● **EXERCISE PROMPT**: Copy every line below exactly.

[Opening GIVEN DATA section]

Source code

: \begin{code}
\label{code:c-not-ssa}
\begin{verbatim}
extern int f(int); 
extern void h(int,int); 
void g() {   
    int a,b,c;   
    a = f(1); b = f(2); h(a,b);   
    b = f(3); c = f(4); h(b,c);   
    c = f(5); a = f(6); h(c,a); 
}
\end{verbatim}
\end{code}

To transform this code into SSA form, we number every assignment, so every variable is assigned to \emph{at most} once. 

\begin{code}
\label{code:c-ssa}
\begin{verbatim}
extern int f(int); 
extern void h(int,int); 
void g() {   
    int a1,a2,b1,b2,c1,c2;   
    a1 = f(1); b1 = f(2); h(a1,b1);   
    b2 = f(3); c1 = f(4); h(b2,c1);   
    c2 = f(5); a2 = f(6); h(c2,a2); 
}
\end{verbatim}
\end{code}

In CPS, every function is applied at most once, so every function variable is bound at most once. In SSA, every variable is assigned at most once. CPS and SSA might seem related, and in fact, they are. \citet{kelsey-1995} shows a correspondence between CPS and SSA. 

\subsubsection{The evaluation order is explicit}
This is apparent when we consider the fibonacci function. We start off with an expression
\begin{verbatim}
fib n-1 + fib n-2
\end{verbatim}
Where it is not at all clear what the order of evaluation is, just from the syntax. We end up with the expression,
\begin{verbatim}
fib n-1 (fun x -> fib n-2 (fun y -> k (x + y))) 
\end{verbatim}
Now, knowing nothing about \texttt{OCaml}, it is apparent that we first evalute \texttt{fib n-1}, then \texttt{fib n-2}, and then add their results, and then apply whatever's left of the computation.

[Closing GIVEN DATA section]

● **COMPLETED EXERCISE**:
Source code

: \begin{code}
\label{code:c-not-ssa}
\begin{verbatim}
extern int f(int); 
extern void h(int,int); 
void g() {   
    int a,b,c;   
    a = f(1); b = f(2); h(a,b);   
    b = f(3); c = f(4); h(b,c);   
    c = f(5); a = f(6); h(c,a); 
}
\end{verbatim}
\end{code}

To transform this code into SSA form, we number every assignment, so every variable is assigned to \emph{at most} once. 

\begin{code}
\label{code:c-ssa}
\begin{verbatim}
extern int f(int); 
extern void h(int,int); 
void g() {   
    int a1,a2,b1,b2,c1,c2;   
    a1 = f(1); b1 = f(2); h(a1,b1);   
    b2 = f(3); c1 = f(4); h(b2,c1);   
    c2 = f(5); a2 = f(6); h(c2,a2); 
}
\end{verbatim}
\end{code}

In CPS, every function is applied at most once, so every function variable is bound at most once. In SSA, every variable is assigned at most once. CPS and SSA might seem related, and in fact, they are. \citet{kelsey-1995} shows a correspondence between CPS and SSA. 

\subsubsection{The evaluation order is explicit}
This is apparent when we consider the fibonacci function. We start off with an expression
\begin{verbatim}
fib n-1 + fib n-2
\end{verbatim}
Where it is not at all clear what the order of evaluation is, just from the syntax. We end up with the expression,
\begin{verbatim}
fib n-1 (fun x -> fib n-2 (fun y -> k (x + y))) 
\end{verbatim}
Now, knowing nothing about \texttt{OCaml}, it is apparent that we first evalute \texttt{fib n-1}, then \texttt{fib n-2}, and then add their results, and then apply whatever's left of the computation.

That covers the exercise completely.